BRIEF: Across the records below, report how many lines include the word "hline", stating the number alone.

DATA FOR THIS EXERCISE:
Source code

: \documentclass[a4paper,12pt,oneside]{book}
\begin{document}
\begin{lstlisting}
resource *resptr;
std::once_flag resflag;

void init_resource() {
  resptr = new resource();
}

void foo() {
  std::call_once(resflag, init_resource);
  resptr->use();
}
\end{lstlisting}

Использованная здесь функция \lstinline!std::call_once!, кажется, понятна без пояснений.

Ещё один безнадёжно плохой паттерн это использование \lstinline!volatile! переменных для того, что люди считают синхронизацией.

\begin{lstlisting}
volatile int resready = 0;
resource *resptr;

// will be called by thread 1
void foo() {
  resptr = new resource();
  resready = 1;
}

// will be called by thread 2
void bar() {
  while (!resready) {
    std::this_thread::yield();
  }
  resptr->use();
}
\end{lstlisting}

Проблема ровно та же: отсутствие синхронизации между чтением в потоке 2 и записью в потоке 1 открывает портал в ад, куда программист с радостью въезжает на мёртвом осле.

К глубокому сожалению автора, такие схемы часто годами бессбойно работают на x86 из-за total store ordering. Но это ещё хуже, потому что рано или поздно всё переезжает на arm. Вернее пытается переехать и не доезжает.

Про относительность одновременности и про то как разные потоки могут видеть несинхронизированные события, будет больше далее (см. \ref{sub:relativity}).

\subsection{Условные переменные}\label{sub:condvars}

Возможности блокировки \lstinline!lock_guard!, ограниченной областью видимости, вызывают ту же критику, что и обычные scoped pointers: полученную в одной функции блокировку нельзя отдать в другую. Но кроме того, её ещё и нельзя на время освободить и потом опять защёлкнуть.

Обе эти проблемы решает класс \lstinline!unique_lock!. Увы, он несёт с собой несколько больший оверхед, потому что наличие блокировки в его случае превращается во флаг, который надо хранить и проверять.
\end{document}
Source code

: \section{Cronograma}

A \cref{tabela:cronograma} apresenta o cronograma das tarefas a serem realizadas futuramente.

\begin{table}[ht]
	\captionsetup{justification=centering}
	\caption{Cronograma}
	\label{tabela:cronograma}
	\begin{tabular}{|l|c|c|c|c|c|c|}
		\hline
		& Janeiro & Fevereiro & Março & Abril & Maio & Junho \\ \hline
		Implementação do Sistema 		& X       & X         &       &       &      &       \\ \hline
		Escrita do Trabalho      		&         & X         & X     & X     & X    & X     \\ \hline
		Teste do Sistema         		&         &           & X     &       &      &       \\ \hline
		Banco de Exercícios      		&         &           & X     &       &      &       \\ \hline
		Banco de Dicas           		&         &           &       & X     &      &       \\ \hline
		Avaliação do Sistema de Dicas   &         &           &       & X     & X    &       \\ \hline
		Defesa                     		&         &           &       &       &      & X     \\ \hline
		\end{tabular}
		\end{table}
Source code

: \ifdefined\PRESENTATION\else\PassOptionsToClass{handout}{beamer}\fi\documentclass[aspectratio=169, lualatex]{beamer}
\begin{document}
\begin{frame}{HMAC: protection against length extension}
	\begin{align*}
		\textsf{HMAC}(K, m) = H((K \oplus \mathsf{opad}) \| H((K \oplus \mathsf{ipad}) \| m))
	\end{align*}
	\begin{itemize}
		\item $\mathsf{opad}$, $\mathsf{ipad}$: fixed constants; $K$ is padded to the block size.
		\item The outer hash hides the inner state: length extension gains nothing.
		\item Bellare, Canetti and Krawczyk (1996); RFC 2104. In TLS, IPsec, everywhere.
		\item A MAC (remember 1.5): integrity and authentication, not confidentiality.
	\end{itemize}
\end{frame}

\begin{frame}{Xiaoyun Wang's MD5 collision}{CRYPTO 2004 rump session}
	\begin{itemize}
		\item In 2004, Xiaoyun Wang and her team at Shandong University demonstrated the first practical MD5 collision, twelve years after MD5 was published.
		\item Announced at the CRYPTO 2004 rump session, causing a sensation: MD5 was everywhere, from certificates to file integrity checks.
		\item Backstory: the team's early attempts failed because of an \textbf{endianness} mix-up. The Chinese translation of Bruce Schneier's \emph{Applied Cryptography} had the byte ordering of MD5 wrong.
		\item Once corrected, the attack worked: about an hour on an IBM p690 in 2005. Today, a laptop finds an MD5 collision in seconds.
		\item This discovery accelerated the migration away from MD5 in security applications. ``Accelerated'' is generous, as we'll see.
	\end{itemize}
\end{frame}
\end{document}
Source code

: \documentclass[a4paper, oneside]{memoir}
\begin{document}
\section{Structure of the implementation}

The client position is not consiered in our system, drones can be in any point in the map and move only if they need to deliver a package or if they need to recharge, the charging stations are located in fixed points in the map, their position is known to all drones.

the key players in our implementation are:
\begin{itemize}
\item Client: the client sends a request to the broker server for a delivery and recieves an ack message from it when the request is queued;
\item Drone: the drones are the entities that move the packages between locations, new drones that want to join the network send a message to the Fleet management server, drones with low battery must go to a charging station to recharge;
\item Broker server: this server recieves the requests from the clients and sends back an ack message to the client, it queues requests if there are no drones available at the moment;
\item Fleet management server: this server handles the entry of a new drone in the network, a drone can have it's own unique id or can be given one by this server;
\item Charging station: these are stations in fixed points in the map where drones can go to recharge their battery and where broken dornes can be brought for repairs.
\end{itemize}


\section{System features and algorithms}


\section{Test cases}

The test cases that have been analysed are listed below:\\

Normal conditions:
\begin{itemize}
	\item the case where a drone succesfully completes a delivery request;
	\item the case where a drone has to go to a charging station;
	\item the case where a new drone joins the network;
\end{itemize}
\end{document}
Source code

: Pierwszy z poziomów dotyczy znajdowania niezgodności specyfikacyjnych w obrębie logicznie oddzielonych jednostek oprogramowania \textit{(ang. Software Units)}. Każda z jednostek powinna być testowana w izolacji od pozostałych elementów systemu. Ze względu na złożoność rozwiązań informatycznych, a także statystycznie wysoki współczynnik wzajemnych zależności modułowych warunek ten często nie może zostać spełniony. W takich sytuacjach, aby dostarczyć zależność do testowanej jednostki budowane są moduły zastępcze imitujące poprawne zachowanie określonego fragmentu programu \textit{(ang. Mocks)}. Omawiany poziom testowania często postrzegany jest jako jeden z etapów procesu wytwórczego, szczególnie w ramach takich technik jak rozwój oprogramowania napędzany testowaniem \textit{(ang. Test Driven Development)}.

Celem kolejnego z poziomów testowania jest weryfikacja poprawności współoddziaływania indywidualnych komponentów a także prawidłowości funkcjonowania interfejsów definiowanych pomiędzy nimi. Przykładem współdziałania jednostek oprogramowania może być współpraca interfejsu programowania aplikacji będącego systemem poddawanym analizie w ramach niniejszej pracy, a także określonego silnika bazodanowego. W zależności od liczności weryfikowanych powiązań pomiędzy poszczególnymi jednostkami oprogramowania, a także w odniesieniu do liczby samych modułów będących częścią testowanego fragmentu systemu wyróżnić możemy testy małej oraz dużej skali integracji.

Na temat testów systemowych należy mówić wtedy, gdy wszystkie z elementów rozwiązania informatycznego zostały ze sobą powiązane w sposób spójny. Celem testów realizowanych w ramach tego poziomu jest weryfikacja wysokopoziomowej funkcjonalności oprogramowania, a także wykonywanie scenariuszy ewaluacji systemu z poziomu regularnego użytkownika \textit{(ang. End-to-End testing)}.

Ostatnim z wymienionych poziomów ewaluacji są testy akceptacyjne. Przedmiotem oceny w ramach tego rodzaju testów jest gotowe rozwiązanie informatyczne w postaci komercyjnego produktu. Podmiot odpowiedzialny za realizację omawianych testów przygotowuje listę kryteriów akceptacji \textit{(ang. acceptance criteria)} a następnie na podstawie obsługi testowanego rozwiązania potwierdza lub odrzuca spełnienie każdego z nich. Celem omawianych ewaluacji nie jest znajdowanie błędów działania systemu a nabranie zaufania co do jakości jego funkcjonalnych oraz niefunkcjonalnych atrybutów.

WRITTEN SOLUTION: 9